§ What you are asked to do
Within the data below, copy each line where the string "everything" is found.

§ Records from a dataset
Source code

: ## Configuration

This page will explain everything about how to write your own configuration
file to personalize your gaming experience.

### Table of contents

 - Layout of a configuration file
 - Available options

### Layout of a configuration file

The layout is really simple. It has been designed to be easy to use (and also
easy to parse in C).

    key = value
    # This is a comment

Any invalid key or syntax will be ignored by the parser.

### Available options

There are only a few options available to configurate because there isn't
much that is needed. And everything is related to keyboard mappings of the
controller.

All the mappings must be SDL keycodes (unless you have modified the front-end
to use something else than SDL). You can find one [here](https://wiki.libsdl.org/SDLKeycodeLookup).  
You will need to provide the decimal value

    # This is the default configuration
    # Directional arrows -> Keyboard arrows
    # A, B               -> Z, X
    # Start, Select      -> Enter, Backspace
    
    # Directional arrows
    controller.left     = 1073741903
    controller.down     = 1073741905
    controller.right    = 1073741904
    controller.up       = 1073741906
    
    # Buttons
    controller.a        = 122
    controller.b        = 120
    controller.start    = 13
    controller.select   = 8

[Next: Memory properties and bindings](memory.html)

§ Response to the exercise
This page will explain everything about how to write your own configuration
much that is needed. And everything is related to keyboard mappings of the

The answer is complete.